Windows 7: A Worthy Upgrade

In this photo provided by Microsoft, Microsoft CEO Steve Ballmer, right, and Windows president Steven Sinofsky announce the anticipated release of Windows 7 to PC makers, July 22, 2009, in Atlanta. AP Photo/Microsoft

Starting Oct. 22, PC users can get their hands on the official release of Microsoft's newest operating system, Windows 7.

I've been beta testing various pre-release versions of Windows 7 for several months, and I was given a copy of the final "release to manufacturer" (RTM) code, which, barring any unforeseen changes, should be identical to what customers can purchase in October.

Based on what I've experienced up to this final version, I have to say that this is a worthwhile upgrade - whether you are using Windows XP or Windows Vista.

Windows Vista has gotten - justified or not - plenty of bad press, but I don't expect that to happen with Windows 7. For one thing, when Vista came out, a lot of the hardware out there wasn't powerful enough to run it well. Another issue is compatibility. Microsoft fielded many complaints about programs and devices not working well with Vista. Based on what I've seen, Windows 7 should have a lot fewer hardware and compatibility issues.

Vista users will be able to upgrade their machines to Windows 7 without having to re-install their applications. XP users can also upgrade but will have to re-install all their programs. In both cases, Windows 7 will preserve their data files. However, it's strongly recommended to back up data, since there's a significant risk of losing data during the new OS installation. Microsoft is offering a free "Upgrade Advisor" that you can use to see if your computer can run Windows 7.

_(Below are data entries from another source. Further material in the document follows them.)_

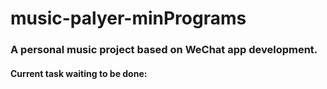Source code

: # music-palyer-minPrograms
### A personal music project based on WeChat app development.
#### Current task waiting to be done: 

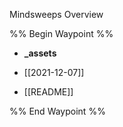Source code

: Mindsweeps Overview

%% Begin Waypoint %%
- **_assets**

- [[2021-12-07]]
- [[README]]

%% End Waypoint %%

My favorite Windows 7 feature is the new taskbar at the bottom of the screen which lets you "pin" programs to it for easy access. If a program isn't running, single clicking on its taskbar icon starts it. Once running, you can hover over its icon to see thumbnails of all open windows. If you hover over a thumbnail, you see a full-screen preview of the window and if you click on it, it jumps to the foreground. You can right click on any taskbar icon to see a list of files recently used by that program and click on any you wish to open.

If you're using the Internet Explorer 8 browser, you can click on its icon to preview all open tabs. I like this feature so much that I've switched to Internet Explorer from Firefox.

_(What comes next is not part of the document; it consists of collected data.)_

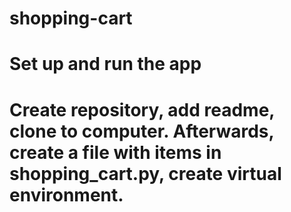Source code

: # shopping-cart

# Set up and run the app
# Create repository, add readme, clone to computer. Afterwards, create a file with items in shopping_cart.py, create virtual environment.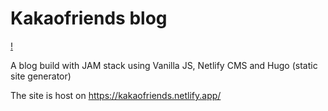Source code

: # Kakaofriends blog

[!](https://i.imgur.com/inlYesg.jpg)

A blog build with JAM stack using Vanilla JS, Netlify CMS and Hugo (static site generator)

The site is host on https://kakaofriends.netlify.app/

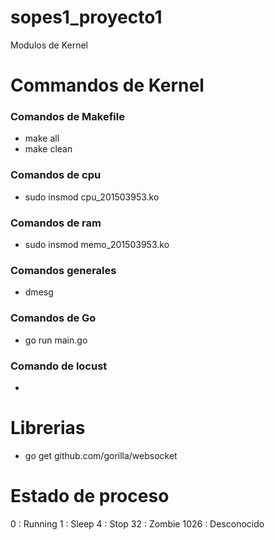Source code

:# sopes1_proyecto1
Modulos de Kernel

# Commandos de Kernel

### Comandos de Makefile
- make all
- make clean

### Comandos de cpu
- sudo insmod cpu_201503953.ko

### Comandos de ram
- sudo insmod memo_201503953.ko

### Comandos generales
- dmesg

### Comandos de Go
- go run main.go

### Comando de locust
- 

# Librerias
- go get github.com/gorilla/websocket

# Estado de proceso
0  : Running
1  : Sleep
4  : Stop
32 : Zombie
1026 : Desconocido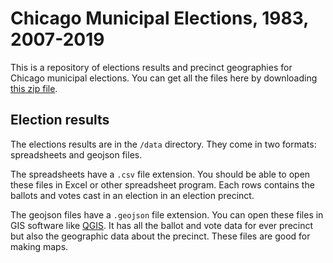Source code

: # Chicago Municipal Elections, 1983, 2007-2019

This is a repository of elections results and precinct geographies for Chicago municipal elections. You can get all the files here by downloading [this zip file](https://github.com/datamade/chicago-municipal-elections/archive/master.zip).

## Election results

The elections results are in the `/data` directory. They come in two formats: spreadsheets and geojson files. 

The spreadsheets have a `.csv` file extension. You should be able to open these files in Excel or other spreadsheet program. Each rows contains the ballots and votes cast in an election in an election precinct.

The geojson files have a `.geojson` file extension. You can open these files in GIS software like [QGIS](https://qgis.org/en/site/). It has all the ballot and vote data for ever precinct but also the geographic data about the precinct. These files are good for making maps.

Windows 7 makes it easier to install and manage devices such as printers, scanners and remote drives. I actually forgot about installing my printer but Windows did it for me automatically.

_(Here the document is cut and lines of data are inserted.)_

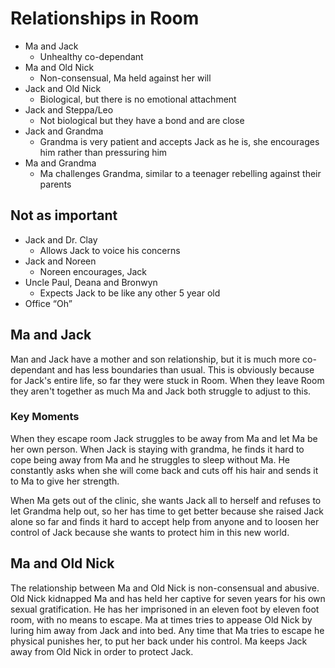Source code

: # Relationships in Room

- Ma and Jack
    - Unhealthy co-dependant
- Ma and Old Nick
    - Non-consensual, Ma held against her will
- Jack and Old Nick
    - Biological, but there is no emotional attachment
- Jack and Steppa/Leo
    - Not biological but they have a bond and are close
- Jack and Grandma
    - Grandma is very patient and accepts Jack as he is, she encourages him rather than pressuring him
- Ma and Grandma
    - Ma challenges Grandma, similar to a teenager rebelling against their parents

## Not as important

- Jack and Dr. Clay
    - Allows Jack to voice his concerns
- Jack and Noreen
    - Noreen encourages, Jack
- Uncle Paul, Deana and Bronwyn
    - Expects Jack to be like any other 5 year old
- Office “Oh”

## Ma and Jack

Man and Jack have a mother and son relationship, but it is much more co-dependant and has less boundaries than usual. This is obviously because for Jack's entire life, so far they were stuck in Room. When they leave Room they aren't together as much Ma and Jack both struggle to adjust to this.

### Key Moments

When they escape room Jack struggles to be away from Ma and let Ma be her own person. When Jack is staying with grandma, he finds it hard to cope being away from Ma and he struggles to sleep without Ma. He constantly asks when she will come back and cuts off his hair and sends it to Ma to give her strength.

When Ma gets out of the clinic, she wants Jack all to herself and refuses to let Grandma help out, so her has time to get better because she raised Jack alone so far and finds it hard to accept help from anyone and to loosen her control of Jack because she wants to protect him in this new world.

## Ma and Old Nick

The relationship between Ma and Old Nick is non-consensual and abusive. Old Nick kidnapped Ma and has held her captive for seven years for his own sexual gratification. He has her imprisoned in an eleven foot by eleven foot room, with no means to escape. Ma at times tries to appease Old Nick by luring him away from Jack and into bed. Any time that Ma tries to escape he physical punishes her, to put her back under his control. Ma keeps Jack away from Old Nick in order to protect Jack.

Windows 7 also has features for touch-screen PCs, including tablet PCs. The feature makes Windows 7 machines feel like an iPod. For example, you'll be able to pinch your fingers to zoom images or windows in or out.

The most confusing aspect of Windows 7 is the number of versions out there. Microsoft is releasing a Starter version, Home Premium, Professional, and Ultimate - as well as versions for PC makers (OEM) and large enterprises. There are both 32-bit and 64-bit versions.

Most machines you buy with Vista now can be upgraded to Windows 7 for free. Amazon is now taking pre-orders for various flavors of Windows 7 starting at $120 for the Home Premium upgrade edition. However, I recommend shopping around closer to the Oct. 22 release date.